Tuesday, January 6, 2009

Christmas in the land of her majesty the queen

LONDON~!!!!!!




My buddy inside the Tower of London outside the door for the crown jewels. I tried staring this guy down for like five minutes before I gave up. He didn't smile or budge, but every once and a while he would blow up the fur from his hat so it wouldn't cover his eyes. Then on second thought I'm glad I didn't push him further... it is never wise to piss people off who have automatic weapons.


Tower of London


Leicester Square


Piccadilly Circus

Christmas at the Hostel



Christmas at the Hostel Pic nombre deux


Cat guy outside of Ripley's Believe it or not!
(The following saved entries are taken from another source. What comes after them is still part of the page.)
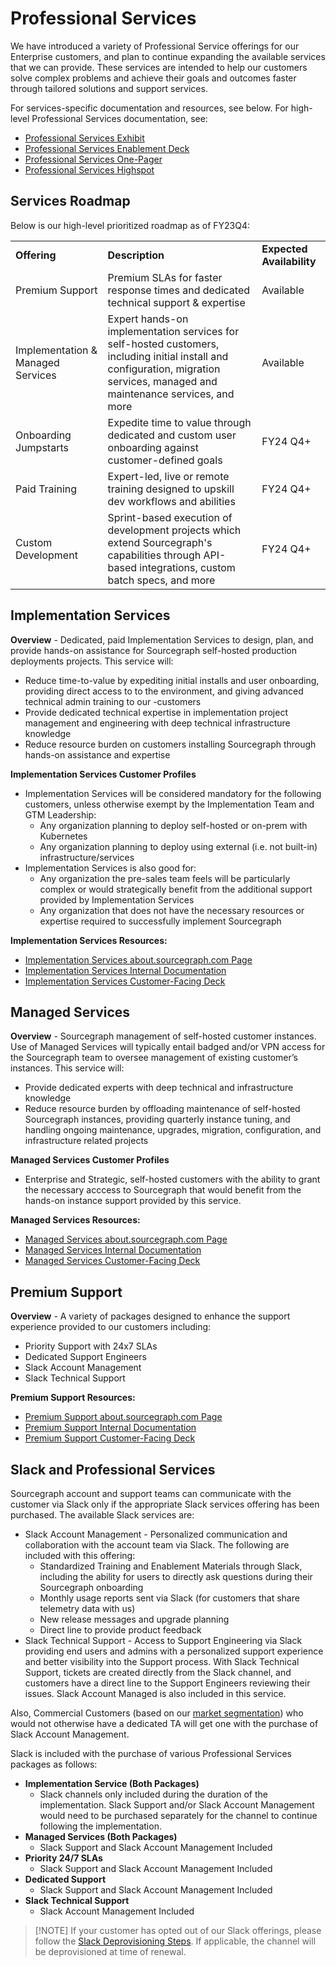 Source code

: # Professional Services

We have introduced a variety of Professional Service offerings for our Enterprise customers, and plan to continue expanding the available services that we can provide. These services are intended to help our customers solve complex problems and achieve their goals and outcomes faster through tailored solutions and support services.

For services-specific documentation and resources, see below.
For high-level Professional Services documentation, see:

- [Professional Services Exhibit](https://about.sourcegraph.com/terms/professional-services)
- [Professional Services Enablement Deck](https://docs.google.com/presentation/d/14q5VSRiB8Y31ihxNtkqHmE_eN3Me3kfcUiLZSNB5zSI/edit#slide=id.g242d0bbe59f_0_18)
- [Professional Services One-Pager](https://about.sourcegraph.com/guides/professional-services-offerings.pdf)
- [Professional Services Highspot](https://sourcegraph.highspot.com/spots/624474ec6dd9f4a6da405eb0?list=646d09a00e5e4628e9dc8217&overview=false)

## Services Roadmap

Below is our high-level prioritized roadmap as of FY23Q4:

<table>
  <tr>
   <td><strong>Offering</strong>
   </td>
   <td><strong>Description</strong>
   </td>
   <td><strong>Expected Availability</strong>
   </td>
  </tr>
  <tr>
   <td>Premium Support
   </td>
   <td>Premium SLAs for faster response times and dedicated technical support & expertise
   </td>
   <td>Available
   </td>
  </tr>
  <tr>
   <td>Implementation & Managed Services
   </td>
   <td>Expert hands-on implementation services for self-hosted customers, including initial install and configuration, migration services, managed and maintenance services, and more
   </td>
   <td>Available
   </td>
  </tr>
  <tr>
   <td>Onboarding Jumpstarts
   </td>
   <td>Expedite time to value through dedicated and custom user onboarding against customer-defined goals
   </td>
   <td>FY24 Q4+
   </td>
  </tr>
  <tr>
   <td>Paid Training
   </td>
   <td>Expert-led, live or remote training designed to upskill dev workflows and abilities
   </td>
   <td>FY24 Q4+
   </td>
  </tr>
  <tr>
   <td>Custom Development
   </td>
   <td>Sprint-based execution of development projects which extend Sourcegraph's capabilities through API-based integrations, custom batch specs, and more
   </td>
   <td>FY24 Q4+
   </td>
  </tr>
</table>

## Implementation Services

<strong>Overview</strong> - Dedicated, paid Implementation Services to design, plan, and provide hands-on assistance for Sourcegraph self-hosted production deployments projects. This service will:

- Reduce time-to-value by expediting initial installs and user onboarding, providing direct access to to the environment, and giving advanced technical admin training to our -customers
- Provide dedicated technical expertise in implementation project management and engineering with deep technical infrastructure knowledge
- Reduce resource burden on customers installing Sourcegraph through hands-on assistance and expertise

<strong>Implementation Services Customer Profiles</strong>

- Implementation Services will be considered mandatory for the following customers, unless otherwise exempt by the Implementation Team and GTM Leadership:
  - Any organization planning to deploy self-hosted or on-prem with Kubernetes
  - Any organization planning to deploy using external (i.e. not built-in) infrastructure/services
- Implementation Services is also good for:
  - Any organization the pre-sales team feels will be particularly complex or would strategically benefit from the additional support provided by Implementation Services
  - Any organization that does not have the necessary resources or expertise required to successfully implement Sourcegraph

<strong>Implementation Services Resources:</strong>

- [Implementation Services about.sourcegraph.com Page](https://about.sourcegraph.com/terms/implementation-services)
- [Implementation Services Internal Documentation](https://docs.google.com/document/d/1n02gaGA0Imvy42-8m1NI9AwqiYKmqCMsczycRU7EFO4/edit)
- [Implementation Services Customer-Facing Deck](https://docs.google.com/presentation/d/1GH35JdjCJtgHdgkksuTA9AJh0onN9WJmtxlahS_TJtI/edit#slide=id.g21443514529_0_297)

## Managed Services

<strong>Overview</strong> - Sourcegraph management of self-hosted customer instances. Use of Managed Services will typically entail badged and/or VPN access for the Sourcegraph team to oversee management of existing customer’s instances. This service will:

- Provide dedicated experts with deep technical and infrastructure knowledge
- Reduce resource burden by offloading maintenance of self-hosted Sourcegraph instances, providing quarterly instance tuning, and handling ongoing maintenance, upgrades, migration, configuration, and infrastructure related projects

<strong>Managed Services Customer Profiles</strong>

- Enterprise and Strategic, self-hosted customers with the ability to grant the necessary acccess to Sourcegraph that would benefit from the hands-on instance support provided by this service.

<strong>Managed Services Resources:</strong>

- [Managed Services about.sourcegraph.com Page](https://about.sourcegraph.com/terms/managed-services)
- [Managed Services Internal Documentation](https://docs.google.com/document/d/1lCxT_D_vpkhKe_VUdkMcQ7pzpmaF-WZ8JYyKbfTYd54/edit)
- [Managed Services Customer-Facing Deck](https://docs.google.com/presentation/d/15JWp1hI2YmPAlTDGhumuXuJEaM58kf4SvuD9sU3XucY/edit#slide=id.g21ec52155fe_0_217)

## Premium Support

<strong>Overview</strong> - A variety of packages designed to enhance the support experience provided to our customers including:

- Priority Support with 24x7 SLAs
- Dedicated Support Engineers
- Slack Account Management
- Slack Technical Support

<strong>Premium Support Resources:</strong>

- [Premium Support about.sourcegraph.com Page](https://about.sourcegraph.com/terms/premium-support)
- [Premium Support Internal Documentation](https://docs.google.com/document/d/17h8TnsDAeEI8wWPa_8rAcx1HPQG6avUQvq6QIc8mmZ4/edit)
- [Premium Support Customer-Facing Deck](https://docs.google.com/presentation/d/14q5VSRiB8Y31ihxNtkqHmE_eN3Me3kfcUiLZSNB5zSI/edit#slide=id.g224cc8d8479_0_47)

## Slack and Professional Services

Sourcegraph account and support teams can communicate with the customer via Slack only if the appropriate Slack services offering has been purchased. The available Slack services are:

- Slack Account Management - Personalized communication and collaboration with the account team via Slack. The following are included with this offering:
  - Standardized Training and Enablement Materials through Slack, including the ability for users to directly ask questions during their Sourcegraph onboarding
  - Monthly usage reports sent via Slack (for customers that share telemetry data with us)
  - New release messages and upgrade planning
  - Direct line to provide product feedback
- Slack Technical Support - Access to Support Engineering via Slack providing end users and admins with a personalized support experience and better visibility into the Support process. With Slack Technical Support, tickets are created directly from the Slack channel, and customers have a direct line to the Support Engineers reviewing their issues. Slack Account Managed is also included in this service.

Also, Commercial Customers (based on our [market segmentation](../../../strategy-goals/strategy/index.md#market-segmentation)) who would not otherwise have a dedicated TA will get one with the purchase of Slack Account Management.

Slack is included with the purchase of various Professional Services packages as follows:

- <strong>Implementation Service (Both Packages)</strong>
  - Slack channels only included during the duration of the implementation. Slack Support and/or Slack Account Management would need to be purchased separately for the channel to continue following the implementation.
- <strong>Managed Services (Both Packages)</strong>
  - Slack Support and Slack Account Management Included
- <strong>Priority 24/7 SLAs</strong>
  - Slack Support and Slack Account Management Included
- <strong>Dedicated Support</strong>
  - Slack Support and Slack Account Management Included
- <strong>Slack Technical Support</strong>
  - Slack Account Management Included

> [!NOTE] If your customer has opted out of our Slack offerings, please follow the [Slack Deprovisioning Steps](https://docs.google.com/document/d/133Cn0cGetSTo_aBF9xLp26elegcuN_uZBrzWuoi16cs/edit). If applicable, the channel will be deprovisioned at time of renewal.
See link: http://www.metro.co.uk/news/article.html?Man_turned_cat_is_worlds_%91most_modified_man%92&in_article_id=291749&in_page_id=34




Oxford street... I think???





Me and Ben





Me at the Buckingham Palace Gate.


Monument outside Buckingham Palace




Me waiting for her majesty to invite me in for tea. And maybe crumpets. mmmmmm crumpets.




Buckingham Palace



Self Explanatory




Big Ben





Me at the Tower of London in front of a rack of pistols at the old armory in the white tower. I asked an Italian girl to take my picture and I think that might be her dad staring at me, wondering how the white Irish looking guy speaks Italian.




Tower Bridge



China Town!



British colonialism may have failed, but American cultural colonialism is alive and kicking.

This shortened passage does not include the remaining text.